Au reste, cette faveur parut si extraordinaire et si manifeste, qu'on en fit paraître la représentation à la cérémonie solennelle de la béatification du serviteur de Dieu, le 15 septembre 1816.
On avait placé, dit l'auteur de sa vie, sur l'entrée principale du majestueux portique de Saint-Pierre, un très-beau tableau du miracle de Foggia, représentant le moment où des rayons de lumière vinrent d'une Image de la sainte Vierge se réfléchir sur le front du saint prédicateur en extase. 
Nous raconterons encore un fait semblable, arrivé à peu près à la même époque, et à l'occasion du même patronage de Marie.
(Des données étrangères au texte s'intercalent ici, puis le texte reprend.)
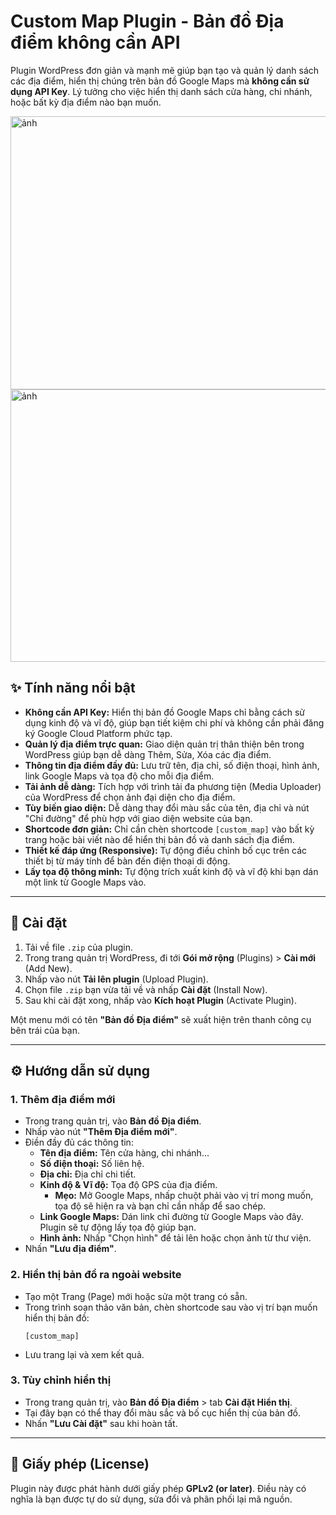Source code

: # Custom Map Plugin - Bản đồ Địa điểm không cần API

Plugin WordPress đơn giản và mạnh mẽ giúp bạn tạo và quản lý danh sách các địa điểm, hiển thị chúng trên bản đồ Google Maps mà **không cần sử dụng API Key**. Lý tưởng cho việc hiển thị danh sách cửa hàng, chi nhánh, hoặc bất kỳ địa điểm nào bạn muốn.

 <img width="797" height="437" alt="ảnh" src="https://github.com/user-attachments/assets/07a46732-e0e2-42b0-982f-f50f53bb9749" />
<img width="1709" height="436" alt="ảnh" src="https://github.com/user-attachments/assets/6790f01b-dcb7-454e-8d24-22f31f0ccd66" />


## ✨ Tính năng nổi bật

* **Không cần API Key:** Hiển thị bản đồ Google Maps chỉ bằng cách sử dụng kinh độ và vĩ độ, giúp bạn tiết kiệm chi phí và không cần phải đăng ký Google Cloud Platform phức tạp.
* **Quản lý địa điểm trực quan:** Giao diện quản trị thân thiện bên trong WordPress giúp bạn dễ dàng Thêm, Sửa, Xóa các địa điểm.
* **Thông tin địa điểm đầy đủ:** Lưu trữ tên, địa chỉ, số điện thoại, hình ảnh, link Google Maps và tọa độ cho mỗi địa điểm.
* **Tải ảnh dễ dàng:** Tích hợp với trình tải đa phương tiện (Media Uploader) của WordPress để chọn ảnh đại diện cho địa điểm.
* **Tùy biến giao diện:** Dễ dàng thay đổi màu sắc của tên, địa chỉ và nút "Chỉ đường" để phù hợp với giao diện website của bạn.
* **Shortcode đơn giản:** Chỉ cần chèn shortcode `[custom_map]` vào bất kỳ trang hoặc bài viết nào để hiển thị bản đồ và danh sách địa điểm.
* **Thiết kế đáp ứng (Responsive):** Tự động điều chỉnh bố cục trên các thiết bị từ máy tính để bàn đến điện thoại di động.
* **Lấy tọa độ thông minh:** Tự động trích xuất kinh độ và vĩ độ khi bạn dán một link từ Google Maps vào.

---

## 🚀 Cài đặt

1.  Tải về file `.zip` của plugin.
2.  Trong trang quản trị WordPress, đi tới **Gói mở rộng** (Plugins) > **Cài mới** (Add New).
3.  Nhấp vào nút **Tải lên plugin** (Upload Plugin).
4.  Chọn file `.zip` bạn vừa tải về và nhấp **Cài đặt** (Install Now).
5.  Sau khi cài đặt xong, nhấp vào **Kích hoạt Plugin** (Activate Plugin).

Một menu mới có tên **"Bản đồ Địa điểm"** sẽ xuất hiện trên thanh công cụ bên trái của bạn.

---

## ⚙️ Hướng dẫn sử dụng

### 1. Thêm địa điểm mới

* Trong trang quản trị, vào **Bản đồ Địa điểm**.
* Nhấp vào nút **"Thêm Địa điểm mới"**.
* Điền đầy đủ các thông tin:
    * **Tên địa điểm:** Tên cửa hàng, chi nhánh...
    * **Số điện thoại:** Số liên hệ.
    * **Địa chỉ:** Địa chỉ chi tiết.
    * **Kinh độ & Vĩ độ:** Tọa độ GPS của địa điểm.
        * **Mẹo:** Mở Google Maps, nhấp chuột phải vào vị trí mong muốn, tọa độ sẽ hiện ra và bạn chỉ cần nhấp để sao chép.
    * **Link Google Maps:** Dán link chỉ đường từ Google Maps vào đây. Plugin sẽ tự động lấy tọa độ giúp bạn.
    * **Hình ảnh:** Nhấp "Chọn hình" để tải lên hoặc chọn ảnh từ thư viện.
* Nhấn **"Lưu địa điểm"**.

### 2. Hiển thị bản đồ ra ngoài website

* Tạo một Trang (Page) mới hoặc sửa một trang có sẵn.
* Trong trình soạn thảo văn bản, chèn shortcode sau vào vị trí bạn muốn hiển thị bản đồ:
    ```
    [custom_map]
    ```
* Lưu trang lại và xem kết quả.

### 3. Tùy chỉnh hiển thị

* Trong trang quản trị, vào **Bản đồ Địa điểm** > tab **Cài đặt Hiển thị**.
* Tại đây bạn có thể thay đổi màu sắc và bố cục hiển thị của bản đồ.
* Nhấn **"Lưu Cài đặt"** sau khi hoàn tất.

---

## 📄 Giấy phép (License)

Plugin này được phát hành dưới giấy phép **GPLv2 (or later)**.
Điều này có nghĩa là bạn được tự do sử dụng, sửa đổi và phân phối lại mã nguồn.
Saint Alphonse de Liguori se trouvait, en 1756, à la mission d'Amalphi, dans la principauté citérieure.
Là des divisions intestines partageaient les citoyens et des haines mutuelles en faisaient une image de l'enfer : d'ailleurs, la corruption des mœurs était à son comble et les scandales publics étaient comme comptés pour rien.
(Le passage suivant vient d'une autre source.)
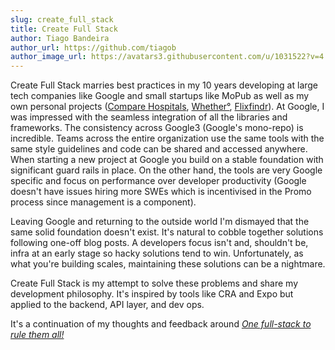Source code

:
 ```yaml
---
slug: create_full_stack
title: Create Full Stack
author: Tiago Bandeira
author_url: https://github.com/tiagob
author_image_url: https://avatars3.githubusercontent.com/u/1031522?v=4
---
```


Create Full Stack marries best practices in my 10 years developing at large tech companies like Google and small startups like MoPub as well as my own personal projects ([Compare Hospitals](https://comparehospitals.org/), [Whether°](https://apps.apple.com/us/app/id1446510851), [Flixfindr](https://www.youtube.com/watch?v=Ekf3k5jIGT4)). At Google, I was impressed with the seamless integration of all the libraries and frameworks. The consistency across Google3 (Google's mono-repo) is incredible. Teams across the entire organization use the same tools with the same style guidelines and code can be shared and accessed anywhere. When starting a new project at Google you build on a stable foundation with significant guard rails in place. On the other hand, the tools are very Google specific and focus on performance over developer productivity (Google doesn't have issues hiring more SWEs which is incentivised in the Promo process since management is a component).

Leaving Google and returning to the outside world I'm dismayed that the same solid foundation doesn't exist. It's natural to cobble together solutions following one-off blog posts. A developers focus isn't and, shouldn't be, infra at an early stage so hacky solutions tend to win. Unfortunately, as what you're building scales, maintaining these solutions can be a nightmare.

Create Full Stack is my attempt to solve these problems and share my development philosophy. It's inspired by tools like CRA and Expo but applied to the backend, API layer, and dev ops.

It's a continuation of my thoughts and feedback around _[One full-stack to rule them all!](/blog/rule_them_all)_
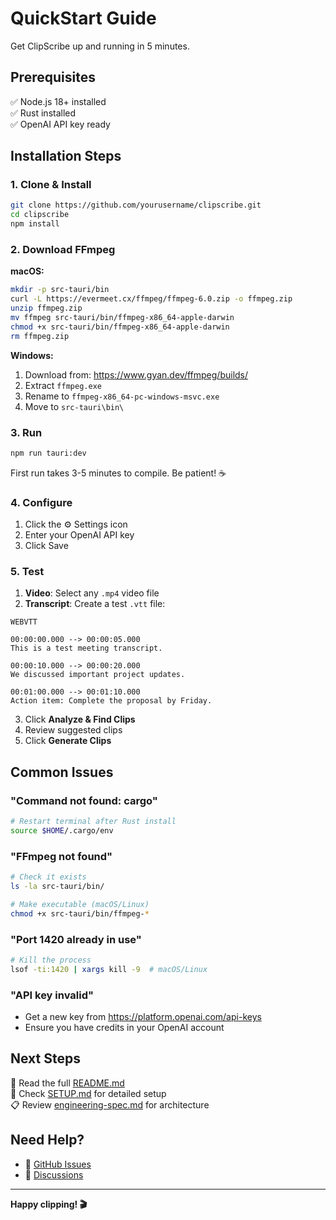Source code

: # QuickStart Guide

Get ClipScribe up and running in 5 minutes.

## Prerequisites

✅ Node.js 18+ installed  
✅ Rust installed  
✅ OpenAI API key ready  

## Installation Steps

### 1. Clone & Install

```bash
git clone https://github.com/yourusername/clipscribe.git
cd clipscribe
npm install
```

### 2. Download FFmpeg

**macOS:**
```bash
mkdir -p src-tauri/bin
curl -L https://evermeet.cx/ffmpeg/ffmpeg-6.0.zip -o ffmpeg.zip
unzip ffmpeg.zip
mv ffmpeg src-tauri/bin/ffmpeg-x86_64-apple-darwin
chmod +x src-tauri/bin/ffmpeg-x86_64-apple-darwin
rm ffmpeg.zip
```

**Windows:**
1. Download from: https://www.gyan.dev/ffmpeg/builds/
2. Extract `ffmpeg.exe`
3. Rename to `ffmpeg-x86_64-pc-windows-msvc.exe`
4. Move to `src-tauri\bin\`

### 3. Run

```bash
npm run tauri:dev
```

First run takes 3-5 minutes to compile. Be patient! ☕

### 4. Configure

1. Click the ⚙️ Settings icon
2. Enter your OpenAI API key
3. Click Save

### 5. Test

1. **Video**: Select any `.mp4` video file
2. **Transcript**: Create a test `.vtt` file:

```vtt
WEBVTT

00:00:00.000 --> 00:00:05.000
This is a test meeting transcript.

00:00:10.000 --> 00:00:20.000
We discussed important project updates.

00:01:00.000 --> 00:01:10.000
Action item: Complete the proposal by Friday.
```

3. Click **Analyze & Find Clips**
4. Review suggested clips
5. Click **Generate Clips**

## Common Issues

### "Command not found: cargo"
```bash
# Restart terminal after Rust install
source $HOME/.cargo/env
```

### "FFmpeg not found"
```bash
# Check it exists
ls -la src-tauri/bin/

# Make executable (macOS/Linux)
chmod +x src-tauri/bin/ffmpeg-*
```

### "Port 1420 already in use"
```bash
# Kill the process
lsof -ti:1420 | xargs kill -9  # macOS/Linux
```

### "API key invalid"
- Get a new key from https://platform.openai.com/api-keys
- Ensure you have credits in your OpenAI account

## Next Steps

📖 Read the full [README.md](README.md)  
🔧 Check [SETUP.md](SETUP.md) for detailed setup  
📋 Review [engineering-spec.md](engineering-spec.md) for architecture

## Need Help?

- 🐛 [GitHub Issues](https://github.com/yourusername/clipscribe/issues)
- 💬 [Discussions](https://github.com/yourusername/clipscribe/discussions)

---

**Happy clipping! 🎬**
On ne saurait dire le changement qu'opéra la mission, et les fruits de salut que cueillirent les envoyés du père de famille dans un champ qui naguère ne produisait que des ronces et des épines.
Mais aussi, le Seigneur et sa sainte Mère appuyaient-ils le ministère d'Alphonse surtout, par des faveurs et des prodiges capables de faire sur des cœurs endurcis les plus heureuses impressions.
En voici un exemple : nous citons les paroles de l'auteur qui vient de rapporter divers traits merveilleux.
« Vers la fin de la même mission, tandis que la ville d'Amalphi retraçait une vive image de la pénitence de Ninive, un miracle plus éclatant encore vint attester aux yeux de tous que Dieu était avec son serviteur et protégeait son œuvre.
Alphonse prêchait sur le patronage de la sainte Vierge ; à mesure qu'il exhortait ses auditeurs à une tendre dévotion envers la Mère de Dieu, il s'écria dans un mouvement de zèle et de confiance :
« Que ne puis-je, mes frères, animer vos prières à Marie de toute la confiance que vous lui devez : ah ! je veux du moins la prier pour vous. »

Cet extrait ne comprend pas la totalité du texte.